BD: We estimated job creation for the entire program at about 262 full-time jobs, or “Full-Time Equivalents.” The remaining phases, which involve three new stormwater chambers and 2,900 feet of box sewer, should create just over 100 full-time positions. Phase 3 alone created over 100 full-time jobs.
Watersheds Blog: From an engineering perspective, what challenges have you experienced?
BD: One of the biggest challenges on this project is coordinating utilities. The proposed sewers are so large that there is not much room for electric, gas, or other utilities in the street.
So, not only did the other utilities need to be moved out of the way, but it was difficult to find space in the street for them, and so some had to be rerouted.

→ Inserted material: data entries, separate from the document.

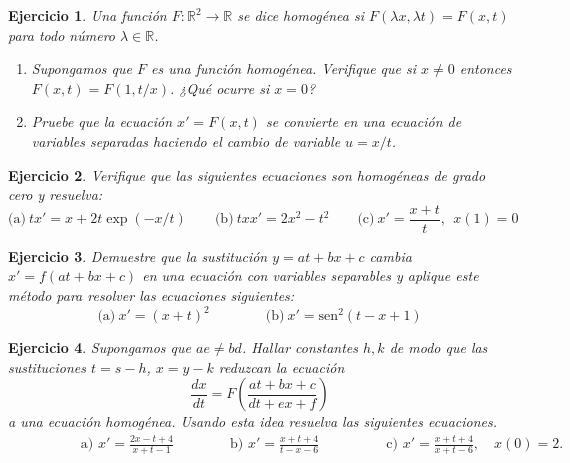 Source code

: \documentclass[11pt,a4paper,pdftex]{amsart}
\newtheorem{ej}{Ejercicio}%
\numberwithin{equation}{section}%
\newcommand{\bej}[1]{\begin{ej}\rm{#1}}
\newcommand{\eej}{\end{ej}\vspace{-0.2cm}}
\newcommand{\di}{\displaystyle}
\newcommand{\R}{\mathbb R}
\newcommand{\0}{\mathbb O}
\newcommand{\8}{\infty}
\newcommand{\sen}[1]{\mbox{sen}\;{#1}}
\begin{document}
\bigskip



\bej Una función $F: \R^2 \rightarrow \R$ se dice \emph{homogénea} si 
$F(\lambda x, \lambda t) = F(x,t)$ para todo número $\lambda \in \R$.

\begin{enumerate}
\item[(a)] Supongamos que $F$ es una función homogénea. Verifique que si $x 
\neq 0$ entonces $F(x,t) = F(1,t/x)$. ¿Qué ocurre si $x = 0$?

\item Pruebe que la ecuación $x' = F(x,t)$ se convierte en una ecuación de
variables separadas haciendo el cambio de variable $u = x/t$.
\end{enumerate}

\eej

\bigskip

\bej Verifique que las siguientes ecuaciones son homog\'eneas de
grado cero y
resuelva:
\[
\mbox{(a)}\ tx'=x+2t \exp(-x/t)\qquad \mbox{(b)}\ txx'=2x^2-t^{2}\qquad
\mbox{(c)}\ x'=\di\frac{x+t}{t},\ \ x(1)=0
\]
\eej

\bigskip

\bej Demuestre que la sustituci\'on $y=at+bx+c$ cambia
$x'=f(at+bx+c)$ en una ecuaci\'on con variables separables y
aplique este m\'etodo para resolver las ecuaciones siguientes:
$$ \mbox{(a)}\ x'=(x+t)^{2} \qquad\qquad
 \mbox{(b)}\ x'=\mbox{sen}^{2}(t-x+1) $$
\eej


\bej Supongamos que $ae \ne bd$. Hallar constantes $h, k$ de modo que las 
sustituciones $t=s-h$, $x=y -k$ reduzcan la ecuaci\'on
\[ \frac{dx}{dt}= F \left( \frac{at+bx+c}{dt+ex+f} \right) \]
a una ecuaci\'on homog\'enea. Usando esta idea resuelva las siguientes 
ecuaciones.
 \[
 \begin{aligned}&\qquad\qquad\mbox{a) } x'=\frac{2x-t+4}{x+t-1}
 \qquad \qquad\mbox{b) }x'=\frac{x+t+4}{t-x-6}
 &\qquad\qquad \mbox{c) }x'=\frac{x+t+4}{x+t-6},\quad{x(0)=2}.
 \end{aligned}
 \]
\eej

\bigskip

\end{document}
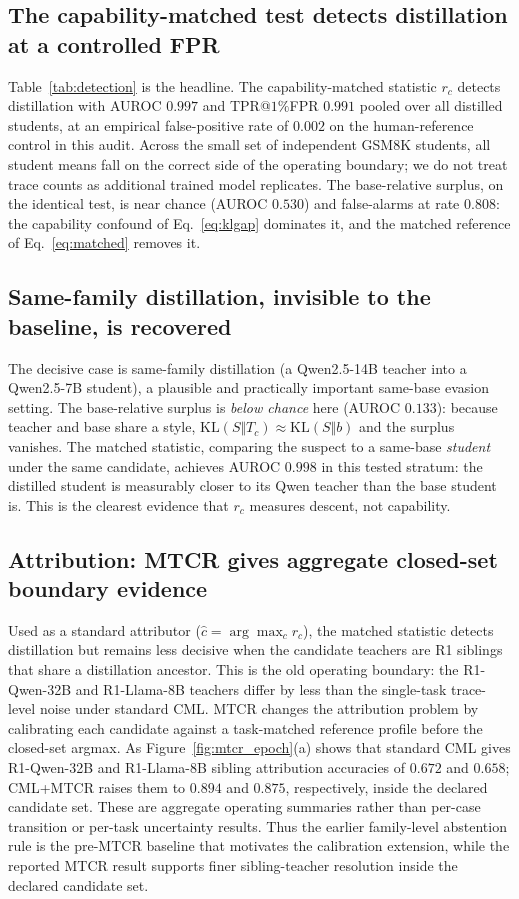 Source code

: \documentclass[journal]{IEEEtran}
\begin{document}
\subsection{The capability-matched test detects distillation at a controlled FPR}
Table~\ref{tab:detection} is the headline. The capability-matched statistic $r_c$ detects distillation with
AUROC $0.997$ and TPR@$1\%$FPR $0.991$ pooled over all distilled students, at an empirical
false-positive rate of $0.002$ on the human-reference control in this audit. Across
the small set of independent GSM8K students, all student means fall on the correct
side of the operating boundary; we do not treat trace counts as additional trained
model replicates. The base-relative
surplus, on the identical test, is near chance (AUROC $0.530$) and false-alarms at rate $0.808$: the
capability confound of Eq.~\eqref{eq:klgap} dominates it, and the matched reference of Eq.~\eqref{eq:matched}
removes it.

\subsection{Same-family distillation, invisible to the baseline, is recovered}
The decisive case is same-family distillation (a Qwen2.5-14B teacher into a Qwen2.5-7B student), a plausible
and practically important same-base evasion setting. The base-relative surplus is \emph{below chance} here (AUROC $0.133$): because teacher
and base share a style, $\mathrm{KL}(S\Vert T_c)\!\approx\!\mathrm{KL}(S\Vert b)$ and the surplus vanishes.
The matched statistic, comparing the suspect to a same-base \emph{student} under the same candidate, achieves
AUROC $0.998$ in this tested stratum: the distilled student is measurably closer to its Qwen teacher than the
base student is. This is the clearest evidence that $r_c$ measures descent, not capability.

\subsection{Attribution: MTCR gives aggregate closed-set boundary evidence}
Used as a standard attributor ($\hat c=\arg\max_c r_c$), the matched statistic detects
distillation but remains less decisive when the candidate teachers are R1 siblings
that share a distillation ancestor. This is the old operating boundary: the R1-Qwen-32B
and R1-Llama-8B teachers differ by less than the single-task trace-level noise under
standard CML. MTCR changes the attribution problem by calibrating each candidate
against a task-matched reference profile before the closed-set argmax. As
Figure~\ref{fig:mtcr_epoch}(a) shows that standard CML gives R1-Qwen-32B and R1-Llama-8B sibling
attribution accuracies of $0.672$ and $0.658$; CML+MTCR raises them to $0.894$ and
$0.875$, respectively, inside the declared candidate set. These are aggregate
operating summaries rather than per-case transition or per-task uncertainty results. Thus the earlier
family-level abstention rule is the pre-MTCR baseline that motivates the calibration
extension, while the reported MTCR result supports finer sibling-teacher resolution inside the declared candidate set.
\end{document}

Another challenge was managing the flow in the existing, active sewer in order to construct the new one. You can’t stop it from raining while you work, so that water has to be managed even as you build the new sewer.
Lastly, managing traffic around the site and coordinating traffic within the neighborhood, in conjunction with work being done on I-95 by PennDOT, was a challenge. We’re very grateful to the residents who have worked with us throughout.

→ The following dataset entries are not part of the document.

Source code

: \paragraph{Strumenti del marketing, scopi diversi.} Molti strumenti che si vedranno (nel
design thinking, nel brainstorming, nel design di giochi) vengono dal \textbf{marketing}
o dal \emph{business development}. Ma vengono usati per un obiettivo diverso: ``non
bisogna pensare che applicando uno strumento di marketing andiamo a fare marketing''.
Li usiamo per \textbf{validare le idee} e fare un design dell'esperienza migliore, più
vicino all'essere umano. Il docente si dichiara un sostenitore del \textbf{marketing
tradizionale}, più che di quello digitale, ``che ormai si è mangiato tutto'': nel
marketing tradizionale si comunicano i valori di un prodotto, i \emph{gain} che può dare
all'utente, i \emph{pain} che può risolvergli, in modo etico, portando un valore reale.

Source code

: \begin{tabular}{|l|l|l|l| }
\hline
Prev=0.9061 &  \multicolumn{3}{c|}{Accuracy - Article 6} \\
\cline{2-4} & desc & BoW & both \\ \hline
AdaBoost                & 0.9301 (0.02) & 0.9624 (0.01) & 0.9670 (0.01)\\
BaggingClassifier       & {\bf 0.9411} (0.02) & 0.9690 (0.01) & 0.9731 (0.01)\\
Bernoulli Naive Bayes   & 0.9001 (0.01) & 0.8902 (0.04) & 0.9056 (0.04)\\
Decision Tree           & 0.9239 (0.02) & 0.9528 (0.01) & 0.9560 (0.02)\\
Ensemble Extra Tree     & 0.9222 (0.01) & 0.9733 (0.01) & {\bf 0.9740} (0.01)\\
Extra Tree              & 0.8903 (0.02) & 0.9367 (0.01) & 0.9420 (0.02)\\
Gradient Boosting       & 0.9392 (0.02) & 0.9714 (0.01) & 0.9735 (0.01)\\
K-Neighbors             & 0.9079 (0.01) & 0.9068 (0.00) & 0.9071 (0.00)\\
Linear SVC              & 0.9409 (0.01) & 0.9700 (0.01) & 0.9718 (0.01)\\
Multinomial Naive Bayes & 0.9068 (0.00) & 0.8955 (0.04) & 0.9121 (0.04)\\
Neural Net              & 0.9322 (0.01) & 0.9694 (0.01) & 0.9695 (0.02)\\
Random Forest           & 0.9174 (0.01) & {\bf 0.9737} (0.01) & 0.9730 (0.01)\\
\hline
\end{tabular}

Watersheds Blog: What makes this infrastructure project unique?
BD: The size of this infrastructure investment and the piping really makes it stand out. In addition to the large box sewers mentioned earlier, we have one chamber for conveying stormwater that is 50 feet wide and 200 feet long—that’s huge, and it will be able to handle a lot of water.
Watersheds Blog: Do concrete box sewers have an advantage over the existing, arched brick sewers?
BD: The new square sewers have multiple benefits. They take full advantage of the hole created during excavation, and they provide more flow than circular sewers. Given the process of pouring the concrete, square-forming is the most practical method.
Since they are constructed of reinforced concrete, they don’t need the arch support that a brick sewer would.
Also, the box sewers are being constructed next to the existing brick arch sewers, which will remain in several places, and they are really an addition that will take the pressure off the existing system.
Watersheds Blog: Does a project this big require you to use special technology and tools?
BD: We have the project drawn in 3D and we used laser scanning to survey the project site. Compared to 2-dimensional CAD (computer-aided design) and traditional survey techniques, 3D helps in demonstrating the intricate layers of the design and other critical components. This advanced understanding of key aspects creates a better project simply because of the emphasis we can put on critical aspects.
Watersheds Blog: What’s the most rewarding part of working on a big water infrastructure project like this?
BD: The most rewarding part? Seeing the project completed and knowing that, when it rains, these neighborhoods will drain well and be better protected from street flooding. It’s a long and disruptive process, but it will really help these neighborhoods and the people who live there.